The task - Copy out exactly the stretch of the listing below that begins at the line containing "included among these.</p>" and ends at the line containing "<p>The Act on", and copy nothing outside it.

-- Information follows --

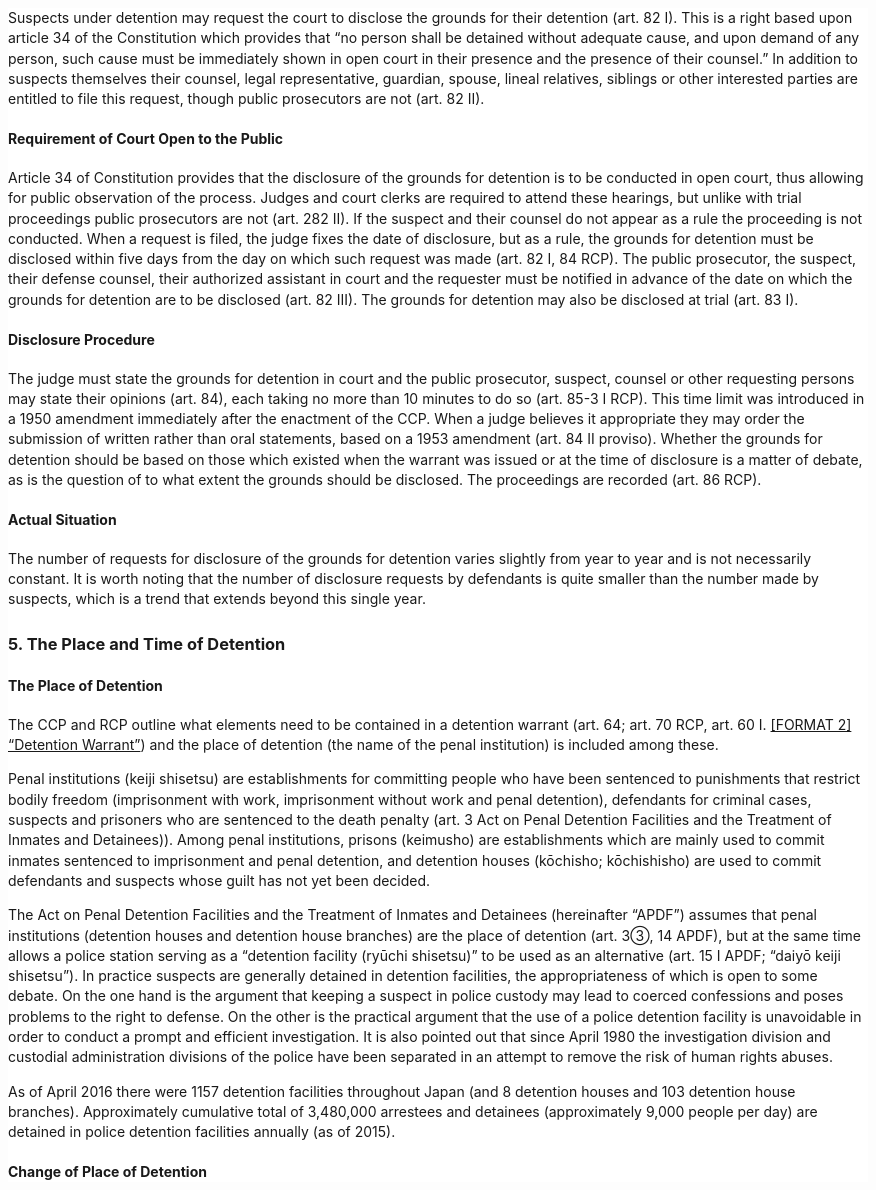 <p class="f-prg">Suspects under detention may request the court to disclose the grounds for their detention (art. 82 I). This is a right based upon article 34 of the Constitution which provides that “no person shall be detained without adequate cause, and upon demand of any person, such cause must be immediately shown in open court in their presence and the presence of their counsel.” In addition to suspects themselves their counsel, legal representative, guardian, spouse, lineal relatives, siblings or other interested parties are entitled to file this request, though public prosecutors are not (art. 82 II).</p>
<h4 id="sigil_toc_id_71">Requirement of Court Open to the Public</h4>
<p class="f-prg">Article 34 of Constitution provides that the disclosure of the grounds for detention is to be conducted in open court, thus allowing for public observation of the process. Judges and court clerks are required to attend these hearings, but unlike with trial proceedings public prosecutors are not (art. 282 II). If the suspect and their counsel do not appear as a rule the proceeding is not conducted. When a request is filed, the judge fixes the date of disclosure, but as a rule, the grounds for detention must be disclosed within five days from the day on which such request was made (art. 82 I, 84 RCP). The public prosecutor, the suspect, their defense counsel, their authorized assistant in court and the requester must be notified in advance of the date on which the grounds for detention are to be disclosed (art. 82 III). The grounds for detention may also be disclosed at trial (art. 83 I).</p>
<h4 id="sigil_toc_id_72">Disclosure Procedure</h4>
<p class="f-prg">The judge must state the grounds for detention in court and the public prosecutor, suspect, counsel or other requesting persons may state their opinions (art. 84), each taking no more than 10 minutes to do so (art. 85-3 I RCP). This time limit was introduced in a 1950 amendment immediately after the enactment of the CCP. When a judge believes it appropriate they may order the submission of written rather than oral statements, based on a 1953 amendment (art. 84 II proviso). Whether the grounds for detention should be based on those which existed when the warrant was issued or at the time of disclosure is a matter of debate, as is the question of to what extent the grounds should be disclosed. The proceedings are recorded (art. 86 RCP).</p>
<h4 id="sigil_toc_id_73">Actual Situation</h4>
<p class="f-prg">The number of requests for disclosure of the grounds for detention varies slightly from year to year and is not necessarily constant. It is worth noting that the number of disclosure requests by defendants is quite smaller than the number made by suspects, which is a trend that extends beyond this single year.</p>
<h3 id="sigil_toc_id_74">5. The Place and Time of Detention</h3>
<h4 id="sigil_toc_id_75">The Place of Detention</h4>
<p class="f-prg">The CCP and RCP outline what elements need to be contained in a detention warrant (art. 64; art. 70 RCP, art. 60 I. <a href="p-form02.xhtml">[FORMAT 2] “Detention Warrant”</a>) and the place of detention (the name of the penal institution) is included among these.</p>
<p>Penal institutions (<span class="w_jp key-wd">keiji shisetsu</span>) are establishments for committing people who have been sentenced to punishments that restrict bodily freedom (imprisonment with work, imprisonment without work and penal detention), defendants for criminal cases, suspects and prisoners who are sentenced to the death penalty (art. 3 Act on Penal Detention Facilities and the Treatment of Inmates and Detainees)). Among penal institutions, prisons (<span class="w_jp key-wd">keimusho</span>) are establishments which are mainly used to commit inmates sentenced to imprisonment and penal detention, and detention houses (<span class="w_jp key-wd">kōchisho</span>; <span class="w_jp key-wd">kōchishisho</span>) are used to commit defendants and suspects whose guilt has not yet been decided.</p>
<p>The Act on Penal Detention Facilities and the Treatment of Inmates and Detainees (hereinafter “APDF”) assumes that penal institutions (detention houses and detention house branches) are the place of detention (art. 3③, 14 APDF), but at the same time allows a police station serving as a “detention facility (<span class="w_jp key-wd">ryūchi shisetsu</span>)” to be used as an alternative (art. 15 I APDF; “<span class="w_jp key-wd">daiyō keiji shisetsu</span>”). In practice suspects are generally detained in detention facilities, the appropriateness of which is open to some debate. On the one hand is the argument that keeping a suspect in police custody may lead to coerced confessions and poses problems to the right to defense. On the other is the practical argument that the use of a police detention facility is unavoidable in order to conduct a prompt and efficient investigation. It is also pointed out that since April 1980 the investigation division and custodial administration divisions of the police have been separated in an attempt to remove the risk of human rights abuses.</p>
<p>As of April 2016 there were 1157 detention facilities throughout Japan (and 8 detention houses and 103 detention house branches). Approximately cumulative total of 3,480,000 arrestees and detainees (approximately 9,000 people per day) are detained in police detention facilities annually (as of 2015).</p>
<h4 id="sigil_toc_id_76">Change of Place of Detention</h4>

-- Information concluded --

Task output -
<p class="f-prg">The CCP and RCP outline what elements need to be contained in a detention warrant (art. 64; art. 70 RCP, art. 60 I. <a href="p-form02.xhtml">[FORMAT 2] “Detention Warrant”</a>) and the place of detention (the name of the penal institution) is included among these.</p>
<p>Penal institutions (<span class="w_jp key-wd">keiji shisetsu</span>) are establishments for committing people who have been sentenced to punishments that restrict bodily freedom (imprisonment with work, imprisonment without work and penal detention), defendants for criminal cases, suspects and prisoners who are sentenced to the death penalty (art. 3 Act on Penal Detention Facilities and the Treatment of Inmates and Detainees)). Among penal institutions, prisons (<span class="w_jp key-wd">keimusho</span>) are establishments which are mainly used to commit inmates sentenced to imprisonment and penal detention, and detention houses (<span class="w_jp key-wd">kōchisho</span>; <span class="w_jp key-wd">kōchishisho</span>) are used to commit defendants and suspects whose guilt has not yet been decided.</p>
<p>The Act on Penal Detention Facilities and the Treatment of Inmates and Detainees (hereinafter “APDF”) assumes that penal institutions (detention houses and detention house branches) are the place of detention (art. 3③, 14 APDF), but at the same time allows a police station serving as a “detention facility (<span class="w_jp key-wd">ryūchi shisetsu</span>)” to be used as an alternative (art. 15 I APDF; “<span class="w_jp key-wd">daiyō keiji shisetsu</span>”). In practice suspects are generally detained in detention facilities, the appropriateness of which is open to some debate. On the one hand is the argument that keeping a suspect in police custody may lead to coerced confessions and poses problems to the right to defense. On the other is the practical argument that the use of a police detention facility is unavoidable in order to conduct a prompt and efficient investigation. It is also pointed out that since April 1980 the investigation division and custodial administration divisions of the police have been separated in an attempt to remove the risk of human rights abuses.</p>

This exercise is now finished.